Deflation and cryptocurrencies

Main Article Content

Wesley Marshall

Abstract

At the nadir of the Great Crisis of 2007-2009, the unconventional monetary policy employed by the central banks of the major western economies created a major split among economists, easily seen in their divergent predictions. Those of a more monetarist bent predicted rampant inflation as a result of central banks' "money printing", while others less ideologically opposed to state spending predicted that Quantitative Easing (QE) and other unconventional measures could effectively restore the economy to health.  However, few economists could foresee why a bank led crisis could not be resolved through monetary policy and how deflation would be the most important force to be contended with at the level of public policy.

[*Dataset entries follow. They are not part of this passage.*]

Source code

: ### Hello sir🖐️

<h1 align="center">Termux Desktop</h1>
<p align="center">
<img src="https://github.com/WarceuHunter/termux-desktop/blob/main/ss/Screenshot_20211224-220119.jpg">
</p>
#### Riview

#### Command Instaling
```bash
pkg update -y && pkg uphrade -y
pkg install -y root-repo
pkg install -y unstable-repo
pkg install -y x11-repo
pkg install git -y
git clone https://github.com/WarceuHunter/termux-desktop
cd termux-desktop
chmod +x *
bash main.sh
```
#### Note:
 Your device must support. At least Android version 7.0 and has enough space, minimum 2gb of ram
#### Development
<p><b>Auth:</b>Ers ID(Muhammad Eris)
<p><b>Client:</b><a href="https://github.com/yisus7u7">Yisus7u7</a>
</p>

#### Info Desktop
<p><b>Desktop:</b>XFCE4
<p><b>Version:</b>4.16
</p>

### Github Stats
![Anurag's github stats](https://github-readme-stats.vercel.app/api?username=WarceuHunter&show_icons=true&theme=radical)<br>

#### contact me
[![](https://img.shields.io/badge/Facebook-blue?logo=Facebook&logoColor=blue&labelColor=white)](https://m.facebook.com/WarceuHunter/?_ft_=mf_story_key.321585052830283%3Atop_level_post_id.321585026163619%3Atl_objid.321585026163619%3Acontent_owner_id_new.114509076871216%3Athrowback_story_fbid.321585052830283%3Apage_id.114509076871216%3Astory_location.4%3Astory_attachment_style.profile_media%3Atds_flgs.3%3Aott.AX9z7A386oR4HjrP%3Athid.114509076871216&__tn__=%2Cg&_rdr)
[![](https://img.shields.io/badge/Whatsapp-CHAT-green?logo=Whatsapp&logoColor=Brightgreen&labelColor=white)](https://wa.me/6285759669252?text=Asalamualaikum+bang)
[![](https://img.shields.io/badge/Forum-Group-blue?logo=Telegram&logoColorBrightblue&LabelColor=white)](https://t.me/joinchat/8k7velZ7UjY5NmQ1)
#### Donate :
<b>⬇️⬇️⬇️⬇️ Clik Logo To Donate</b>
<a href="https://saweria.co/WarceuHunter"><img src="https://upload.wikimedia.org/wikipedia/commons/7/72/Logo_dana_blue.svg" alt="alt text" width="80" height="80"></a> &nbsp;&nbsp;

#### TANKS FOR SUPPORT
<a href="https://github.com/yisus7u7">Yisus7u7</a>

Today, the same insistence of employing monetary policy instead of fiscal policy, coupled with a bank bailout that has not returned the financial system or the economy to health, has led to a critical inflection point in the design of world's financial systems. This paper will introduce a conceptual framework that is constructed upon Post Keynesian and Polanyian insights regarding the state, money and banking, that offers a different angle for understanding the asset-led deflation of the ongoing great crisis, the "liquidity trap" created in attempts to rescue the economy, and the current "war on cash", which has arisen in the wake of the failure of monetary policy and the onset of negative interest rates, and promises drastic changes to how finance operates. In this context, the large-scale appearance of cryptocurrencies will be discussed.